History of Dodge
History of Dodge (1914)
After having worked as manufacturers of bicycles and automotive parts for Ford, two brothers, Horace and John Dodge, began the Dodge Brothers Motor Vehicle company in 1914.
In 1887, Horace created a dirt-proof ball bearing at his home workbench. John procured financial backing for a company to manufacture the first Dodge vehicle, a bicycle featuring the ball bearing. The bicycle was manufactured under the Evans & Dodge name in Windsor, Ontario, where they moved in 1899. Windsor is just across the river and U.S.-Canada border from Detroit. The bicycle was manufactured in a building leased from their former employer, the Canadian Typothetac Company. Modest profits from this venture allowed them to open a machine shop in 1901 (Latham 86).
Their first vehicle was a touring car that proved a fast favorite with car buyers; it was soon joined by a roadster and a four-door sedan. By 1917, the company's model line had grown to include trucks. Dodge cars and trucks were used as staff vehicles and ambulances in World War I
Dodge was briefly owned by a banking firm and subsequently sold by its new owner to the Chrysler Corporation in 1928. From there, the brand slowly evolved into the division responsible for trucks and performance-oriented cars. Post WWII, Dodge introduced vehicles like the military-inspired Power Wagon truck, Hemi-powered Coronet and the Royal Lancer; in addition, the manufacturer began offering dealer-installed air conditioning.
Vehicles like the Dodge Dart and the Custom 880 kept the manufacturer in American driveways throughout the 1960s. That decade also saw the launch of one of Dodge's most iconic vehicles, the Charger. Dodge's muscle car was based on the Coronet platform, and featured a fastback roofline, hidden headlamps and a full-width taillamp panel. Best of all, the Charger could pack one heck of a wallop under the hood. A 318-cubic-inch V8 was standard, but buyers seeking maximum brawn could upgrade to a 426-cubic-inch, 425-hp Hemi V8. The company also introduced a Mustang-fighting pony car, called the Challenger, in 1970.
Like other American auto manufacturers, Dodge's fortunes started to slip in the '70s due to changing tastes and increased competition. The company was saved from extinction in the early '80s thanks to government loans and the sales success of its Omni and Aries economy cars (the former a blatant copy of the VW Rabbit). But 1984 was when Dodge made its mark in the history books with the introduction of the wildly popular Caravan. Ideal for families and able to seat up to seven, the space-efficient Caravan started a whole new vehicle segment -- the minivan. The early '90s saw the company wow the public with the V10-powered Viper roadster and an all-new Ram pickup.

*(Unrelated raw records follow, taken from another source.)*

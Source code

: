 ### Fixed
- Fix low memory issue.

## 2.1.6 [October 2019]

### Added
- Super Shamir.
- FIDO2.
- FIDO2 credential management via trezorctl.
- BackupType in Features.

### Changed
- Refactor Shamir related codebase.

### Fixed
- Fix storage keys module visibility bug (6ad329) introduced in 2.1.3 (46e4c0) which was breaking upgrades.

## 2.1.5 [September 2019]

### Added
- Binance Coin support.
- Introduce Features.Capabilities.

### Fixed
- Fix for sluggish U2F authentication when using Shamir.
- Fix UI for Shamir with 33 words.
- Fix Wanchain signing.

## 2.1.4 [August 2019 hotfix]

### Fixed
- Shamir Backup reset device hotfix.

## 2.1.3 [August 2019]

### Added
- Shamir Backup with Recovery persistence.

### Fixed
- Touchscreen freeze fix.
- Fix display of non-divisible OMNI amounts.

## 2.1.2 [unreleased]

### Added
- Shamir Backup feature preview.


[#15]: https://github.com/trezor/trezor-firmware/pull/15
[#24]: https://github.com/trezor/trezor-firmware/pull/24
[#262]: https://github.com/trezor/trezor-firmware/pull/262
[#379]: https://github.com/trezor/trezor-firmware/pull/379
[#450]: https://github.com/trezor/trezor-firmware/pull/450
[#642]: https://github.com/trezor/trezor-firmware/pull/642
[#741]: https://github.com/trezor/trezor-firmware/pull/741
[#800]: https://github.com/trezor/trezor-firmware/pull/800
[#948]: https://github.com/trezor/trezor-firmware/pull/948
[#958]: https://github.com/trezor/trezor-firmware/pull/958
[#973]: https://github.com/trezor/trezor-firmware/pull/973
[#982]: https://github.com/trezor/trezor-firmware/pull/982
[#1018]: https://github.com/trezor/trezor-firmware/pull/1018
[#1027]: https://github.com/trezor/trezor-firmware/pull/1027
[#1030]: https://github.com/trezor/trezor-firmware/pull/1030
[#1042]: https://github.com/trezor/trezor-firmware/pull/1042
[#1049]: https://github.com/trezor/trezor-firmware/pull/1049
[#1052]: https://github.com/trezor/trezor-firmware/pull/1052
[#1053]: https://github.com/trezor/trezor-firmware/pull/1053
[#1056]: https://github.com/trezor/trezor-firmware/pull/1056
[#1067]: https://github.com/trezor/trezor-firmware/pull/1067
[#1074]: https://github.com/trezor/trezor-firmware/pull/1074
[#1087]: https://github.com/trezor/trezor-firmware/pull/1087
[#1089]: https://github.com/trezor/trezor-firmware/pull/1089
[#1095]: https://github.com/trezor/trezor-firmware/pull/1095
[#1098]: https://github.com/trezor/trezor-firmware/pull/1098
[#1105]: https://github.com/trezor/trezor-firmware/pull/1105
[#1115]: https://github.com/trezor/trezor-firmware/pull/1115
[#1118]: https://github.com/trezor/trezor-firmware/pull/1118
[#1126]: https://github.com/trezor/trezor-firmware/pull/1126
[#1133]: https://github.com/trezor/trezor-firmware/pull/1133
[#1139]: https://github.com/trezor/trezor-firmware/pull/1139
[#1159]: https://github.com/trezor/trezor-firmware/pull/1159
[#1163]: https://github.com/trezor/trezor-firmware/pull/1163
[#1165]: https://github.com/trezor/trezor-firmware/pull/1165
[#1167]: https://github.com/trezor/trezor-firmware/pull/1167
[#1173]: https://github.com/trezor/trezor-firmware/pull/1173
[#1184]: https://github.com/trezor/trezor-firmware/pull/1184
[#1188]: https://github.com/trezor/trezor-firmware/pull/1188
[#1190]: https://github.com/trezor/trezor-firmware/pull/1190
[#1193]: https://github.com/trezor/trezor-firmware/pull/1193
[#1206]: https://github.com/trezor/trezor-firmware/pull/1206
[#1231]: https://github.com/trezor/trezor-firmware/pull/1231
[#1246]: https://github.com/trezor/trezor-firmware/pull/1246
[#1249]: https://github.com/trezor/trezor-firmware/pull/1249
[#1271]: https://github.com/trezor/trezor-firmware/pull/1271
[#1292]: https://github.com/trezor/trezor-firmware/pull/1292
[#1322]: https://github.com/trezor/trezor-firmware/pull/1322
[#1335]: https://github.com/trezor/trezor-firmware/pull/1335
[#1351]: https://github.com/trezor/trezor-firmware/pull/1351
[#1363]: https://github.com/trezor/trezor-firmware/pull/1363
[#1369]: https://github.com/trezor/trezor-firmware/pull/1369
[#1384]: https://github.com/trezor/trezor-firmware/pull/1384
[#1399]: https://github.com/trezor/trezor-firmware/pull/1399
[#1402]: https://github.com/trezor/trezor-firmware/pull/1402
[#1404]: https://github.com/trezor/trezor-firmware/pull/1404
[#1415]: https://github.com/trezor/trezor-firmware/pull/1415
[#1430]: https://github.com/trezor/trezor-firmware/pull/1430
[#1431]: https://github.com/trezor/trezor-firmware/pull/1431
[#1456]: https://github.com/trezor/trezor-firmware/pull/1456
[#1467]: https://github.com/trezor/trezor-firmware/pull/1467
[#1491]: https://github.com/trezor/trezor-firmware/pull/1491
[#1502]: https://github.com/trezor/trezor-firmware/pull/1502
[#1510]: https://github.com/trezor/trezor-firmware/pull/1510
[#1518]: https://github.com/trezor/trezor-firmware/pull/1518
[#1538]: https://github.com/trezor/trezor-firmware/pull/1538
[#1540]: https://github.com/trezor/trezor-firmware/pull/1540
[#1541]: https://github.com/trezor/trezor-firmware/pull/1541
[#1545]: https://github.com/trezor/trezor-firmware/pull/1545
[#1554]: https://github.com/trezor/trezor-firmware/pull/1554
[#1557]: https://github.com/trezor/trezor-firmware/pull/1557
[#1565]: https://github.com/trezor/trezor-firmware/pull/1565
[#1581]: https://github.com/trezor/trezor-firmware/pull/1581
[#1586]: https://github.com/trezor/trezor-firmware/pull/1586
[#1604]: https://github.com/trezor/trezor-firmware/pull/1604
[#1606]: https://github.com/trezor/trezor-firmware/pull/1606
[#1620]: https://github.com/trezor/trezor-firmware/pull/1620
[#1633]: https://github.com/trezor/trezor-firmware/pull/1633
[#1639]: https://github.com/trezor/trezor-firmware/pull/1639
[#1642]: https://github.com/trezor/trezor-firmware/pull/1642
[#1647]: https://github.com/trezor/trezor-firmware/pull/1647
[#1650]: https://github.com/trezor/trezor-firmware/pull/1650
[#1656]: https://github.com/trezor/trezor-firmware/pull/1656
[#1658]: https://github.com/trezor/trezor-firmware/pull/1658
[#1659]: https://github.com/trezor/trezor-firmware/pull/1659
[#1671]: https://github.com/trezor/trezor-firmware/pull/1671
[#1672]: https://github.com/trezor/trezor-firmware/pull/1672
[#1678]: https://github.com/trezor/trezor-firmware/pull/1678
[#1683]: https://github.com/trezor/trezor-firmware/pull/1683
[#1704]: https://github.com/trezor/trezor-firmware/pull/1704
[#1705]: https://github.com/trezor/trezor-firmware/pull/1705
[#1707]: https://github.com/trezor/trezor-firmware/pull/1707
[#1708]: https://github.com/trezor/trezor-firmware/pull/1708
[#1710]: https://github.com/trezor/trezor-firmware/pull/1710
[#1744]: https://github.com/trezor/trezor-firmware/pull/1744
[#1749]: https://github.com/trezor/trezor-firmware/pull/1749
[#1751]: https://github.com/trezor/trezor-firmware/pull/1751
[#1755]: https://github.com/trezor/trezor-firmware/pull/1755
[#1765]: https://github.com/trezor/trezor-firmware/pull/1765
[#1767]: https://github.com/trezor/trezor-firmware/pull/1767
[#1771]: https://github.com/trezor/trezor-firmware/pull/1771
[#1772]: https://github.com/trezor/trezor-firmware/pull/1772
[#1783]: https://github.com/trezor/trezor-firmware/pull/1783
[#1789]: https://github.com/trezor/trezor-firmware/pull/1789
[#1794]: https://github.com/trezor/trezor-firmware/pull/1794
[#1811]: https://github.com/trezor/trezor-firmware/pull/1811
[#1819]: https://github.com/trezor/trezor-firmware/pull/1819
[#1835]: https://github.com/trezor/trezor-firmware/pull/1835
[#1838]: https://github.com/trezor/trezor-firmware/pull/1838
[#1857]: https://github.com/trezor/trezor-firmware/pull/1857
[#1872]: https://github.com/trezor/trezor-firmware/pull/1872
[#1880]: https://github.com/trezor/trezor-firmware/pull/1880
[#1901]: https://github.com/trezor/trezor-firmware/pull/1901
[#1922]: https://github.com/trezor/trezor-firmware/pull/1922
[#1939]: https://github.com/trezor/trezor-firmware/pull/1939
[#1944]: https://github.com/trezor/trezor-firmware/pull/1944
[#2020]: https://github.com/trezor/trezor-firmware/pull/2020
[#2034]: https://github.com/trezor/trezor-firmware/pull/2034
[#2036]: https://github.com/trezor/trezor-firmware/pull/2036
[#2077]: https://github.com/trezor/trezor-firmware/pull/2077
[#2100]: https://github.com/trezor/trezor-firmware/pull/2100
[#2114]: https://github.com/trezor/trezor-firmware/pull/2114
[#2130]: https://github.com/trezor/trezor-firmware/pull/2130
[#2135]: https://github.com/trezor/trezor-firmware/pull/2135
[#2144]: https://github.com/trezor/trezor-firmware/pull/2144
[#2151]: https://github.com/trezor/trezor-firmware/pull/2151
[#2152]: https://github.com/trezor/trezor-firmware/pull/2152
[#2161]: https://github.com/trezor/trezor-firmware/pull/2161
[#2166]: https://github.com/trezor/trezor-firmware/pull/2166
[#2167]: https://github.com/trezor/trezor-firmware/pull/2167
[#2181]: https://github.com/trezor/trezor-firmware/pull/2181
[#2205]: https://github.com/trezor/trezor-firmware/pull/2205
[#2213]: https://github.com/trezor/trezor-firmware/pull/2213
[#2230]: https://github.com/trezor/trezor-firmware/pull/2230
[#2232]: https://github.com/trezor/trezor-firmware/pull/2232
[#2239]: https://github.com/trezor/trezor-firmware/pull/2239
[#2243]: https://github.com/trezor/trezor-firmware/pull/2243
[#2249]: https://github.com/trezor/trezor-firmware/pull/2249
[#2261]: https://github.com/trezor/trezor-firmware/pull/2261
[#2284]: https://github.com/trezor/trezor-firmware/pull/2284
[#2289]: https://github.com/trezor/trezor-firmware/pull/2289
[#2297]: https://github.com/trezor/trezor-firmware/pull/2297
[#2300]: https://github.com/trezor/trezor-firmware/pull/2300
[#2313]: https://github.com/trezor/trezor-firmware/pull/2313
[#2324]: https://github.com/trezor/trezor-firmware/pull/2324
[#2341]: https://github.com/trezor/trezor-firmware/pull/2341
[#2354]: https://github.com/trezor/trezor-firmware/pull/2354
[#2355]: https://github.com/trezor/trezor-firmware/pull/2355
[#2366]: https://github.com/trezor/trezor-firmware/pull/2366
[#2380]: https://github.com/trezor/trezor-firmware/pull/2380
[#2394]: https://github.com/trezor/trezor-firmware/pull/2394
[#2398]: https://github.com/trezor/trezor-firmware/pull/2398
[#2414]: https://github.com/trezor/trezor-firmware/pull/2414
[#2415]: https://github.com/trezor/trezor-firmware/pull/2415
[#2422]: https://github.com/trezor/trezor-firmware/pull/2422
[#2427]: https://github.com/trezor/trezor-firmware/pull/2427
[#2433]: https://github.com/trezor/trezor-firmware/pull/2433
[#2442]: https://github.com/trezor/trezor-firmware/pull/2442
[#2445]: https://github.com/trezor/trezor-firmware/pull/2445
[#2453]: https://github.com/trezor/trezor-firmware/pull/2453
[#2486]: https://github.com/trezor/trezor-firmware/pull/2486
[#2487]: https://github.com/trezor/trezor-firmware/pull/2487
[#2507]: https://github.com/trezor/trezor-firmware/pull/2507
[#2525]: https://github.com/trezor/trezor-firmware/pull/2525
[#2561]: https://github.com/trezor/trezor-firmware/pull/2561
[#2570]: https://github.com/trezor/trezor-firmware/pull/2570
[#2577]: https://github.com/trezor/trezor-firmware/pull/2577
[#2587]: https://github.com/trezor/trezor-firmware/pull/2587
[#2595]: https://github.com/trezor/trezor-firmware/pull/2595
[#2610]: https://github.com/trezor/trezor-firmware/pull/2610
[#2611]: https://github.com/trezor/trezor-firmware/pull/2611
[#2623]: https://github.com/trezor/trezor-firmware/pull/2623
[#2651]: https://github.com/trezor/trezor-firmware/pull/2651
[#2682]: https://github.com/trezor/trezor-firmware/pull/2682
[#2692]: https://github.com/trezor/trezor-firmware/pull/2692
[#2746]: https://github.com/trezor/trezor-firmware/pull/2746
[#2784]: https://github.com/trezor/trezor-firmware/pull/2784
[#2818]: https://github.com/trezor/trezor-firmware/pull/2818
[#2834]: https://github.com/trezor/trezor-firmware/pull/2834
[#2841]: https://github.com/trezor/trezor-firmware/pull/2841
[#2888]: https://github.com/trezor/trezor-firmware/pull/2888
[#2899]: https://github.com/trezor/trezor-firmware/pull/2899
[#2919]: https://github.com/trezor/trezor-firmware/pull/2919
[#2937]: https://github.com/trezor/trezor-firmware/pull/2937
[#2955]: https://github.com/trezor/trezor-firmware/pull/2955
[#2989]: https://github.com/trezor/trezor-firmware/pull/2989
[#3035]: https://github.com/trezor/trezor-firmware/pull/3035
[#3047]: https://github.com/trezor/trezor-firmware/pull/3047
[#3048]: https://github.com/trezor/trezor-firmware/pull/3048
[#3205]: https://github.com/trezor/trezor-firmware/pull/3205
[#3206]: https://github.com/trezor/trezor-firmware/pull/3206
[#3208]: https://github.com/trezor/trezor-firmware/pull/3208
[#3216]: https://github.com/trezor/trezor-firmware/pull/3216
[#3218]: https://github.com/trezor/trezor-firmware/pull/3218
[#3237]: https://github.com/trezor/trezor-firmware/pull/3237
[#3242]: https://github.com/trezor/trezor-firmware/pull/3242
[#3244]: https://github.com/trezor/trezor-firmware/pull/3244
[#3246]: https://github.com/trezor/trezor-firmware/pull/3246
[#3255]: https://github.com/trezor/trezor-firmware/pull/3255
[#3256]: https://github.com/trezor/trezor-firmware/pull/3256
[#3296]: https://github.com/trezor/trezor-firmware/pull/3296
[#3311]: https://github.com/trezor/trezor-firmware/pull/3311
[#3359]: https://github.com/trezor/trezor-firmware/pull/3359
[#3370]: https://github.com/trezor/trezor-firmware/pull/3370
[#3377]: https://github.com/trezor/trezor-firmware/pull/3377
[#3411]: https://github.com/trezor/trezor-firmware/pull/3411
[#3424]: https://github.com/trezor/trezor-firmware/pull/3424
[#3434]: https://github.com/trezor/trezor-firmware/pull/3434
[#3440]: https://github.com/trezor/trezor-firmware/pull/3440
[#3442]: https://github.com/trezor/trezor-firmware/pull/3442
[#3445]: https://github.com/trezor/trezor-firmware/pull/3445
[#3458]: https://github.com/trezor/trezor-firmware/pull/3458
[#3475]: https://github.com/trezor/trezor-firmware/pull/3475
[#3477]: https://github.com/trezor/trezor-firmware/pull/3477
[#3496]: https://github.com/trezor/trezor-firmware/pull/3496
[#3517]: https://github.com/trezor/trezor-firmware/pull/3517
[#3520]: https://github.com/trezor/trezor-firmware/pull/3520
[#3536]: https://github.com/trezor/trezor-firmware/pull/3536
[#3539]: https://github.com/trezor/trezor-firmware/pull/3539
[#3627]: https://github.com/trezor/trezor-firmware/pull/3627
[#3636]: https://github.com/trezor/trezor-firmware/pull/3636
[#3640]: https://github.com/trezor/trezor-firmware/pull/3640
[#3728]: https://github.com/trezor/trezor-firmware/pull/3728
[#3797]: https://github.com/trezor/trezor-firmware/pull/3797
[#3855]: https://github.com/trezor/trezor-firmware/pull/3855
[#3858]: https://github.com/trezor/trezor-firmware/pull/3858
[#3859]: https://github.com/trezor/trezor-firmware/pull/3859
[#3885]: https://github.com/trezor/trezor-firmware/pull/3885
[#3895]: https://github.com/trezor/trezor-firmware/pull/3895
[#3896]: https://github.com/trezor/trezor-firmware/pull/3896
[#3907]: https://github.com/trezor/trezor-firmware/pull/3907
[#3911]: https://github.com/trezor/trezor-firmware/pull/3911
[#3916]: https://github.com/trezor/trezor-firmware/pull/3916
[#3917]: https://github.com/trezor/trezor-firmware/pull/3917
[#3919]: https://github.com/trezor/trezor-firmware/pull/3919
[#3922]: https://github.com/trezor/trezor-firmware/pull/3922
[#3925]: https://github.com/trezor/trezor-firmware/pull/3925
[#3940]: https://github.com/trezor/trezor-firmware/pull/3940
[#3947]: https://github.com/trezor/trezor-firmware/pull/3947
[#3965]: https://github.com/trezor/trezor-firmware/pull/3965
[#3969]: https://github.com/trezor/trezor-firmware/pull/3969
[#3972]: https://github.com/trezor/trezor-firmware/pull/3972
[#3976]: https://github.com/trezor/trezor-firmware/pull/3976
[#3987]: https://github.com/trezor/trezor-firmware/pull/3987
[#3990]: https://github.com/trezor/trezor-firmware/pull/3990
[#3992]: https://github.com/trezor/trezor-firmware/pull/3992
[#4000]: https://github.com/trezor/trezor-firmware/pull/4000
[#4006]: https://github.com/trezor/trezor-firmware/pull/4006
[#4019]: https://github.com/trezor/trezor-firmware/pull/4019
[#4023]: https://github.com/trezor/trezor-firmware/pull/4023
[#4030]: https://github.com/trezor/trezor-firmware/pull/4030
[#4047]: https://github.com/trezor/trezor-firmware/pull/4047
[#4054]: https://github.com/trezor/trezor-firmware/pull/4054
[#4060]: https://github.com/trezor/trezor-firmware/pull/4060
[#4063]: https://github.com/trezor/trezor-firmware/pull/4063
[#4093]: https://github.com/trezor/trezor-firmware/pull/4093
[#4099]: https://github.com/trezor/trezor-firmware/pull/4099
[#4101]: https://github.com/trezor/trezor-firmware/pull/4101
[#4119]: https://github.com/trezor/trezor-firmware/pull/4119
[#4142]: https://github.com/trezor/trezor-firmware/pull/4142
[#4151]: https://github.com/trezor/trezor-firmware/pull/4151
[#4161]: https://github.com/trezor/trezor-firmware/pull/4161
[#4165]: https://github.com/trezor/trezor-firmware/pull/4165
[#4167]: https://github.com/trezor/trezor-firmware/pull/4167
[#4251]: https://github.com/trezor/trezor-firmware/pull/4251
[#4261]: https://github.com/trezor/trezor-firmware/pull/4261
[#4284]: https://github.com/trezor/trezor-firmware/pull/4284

Success continued through the 1990s. In 1998, Dodge came under the wing of German-based Daimler-Benz as part of the DaimlerChrysler merger. This merger brought an influx of German technology into the Dodge fold, with Mercedes platforms underpinning new rear-drive products to go along with Dodge's Hemi engine revival. Things went well for a while, but they quickly soured as Dodge and the rest of Chrysler Group were caught unprepared for rising gas prices and increased environmental awareness. With record losses piling up, Daimler sold the Chrysler Group to a private equity group in 2007. If Chrysler is to survive, Dodge will no doubt be a big part of any resurgence.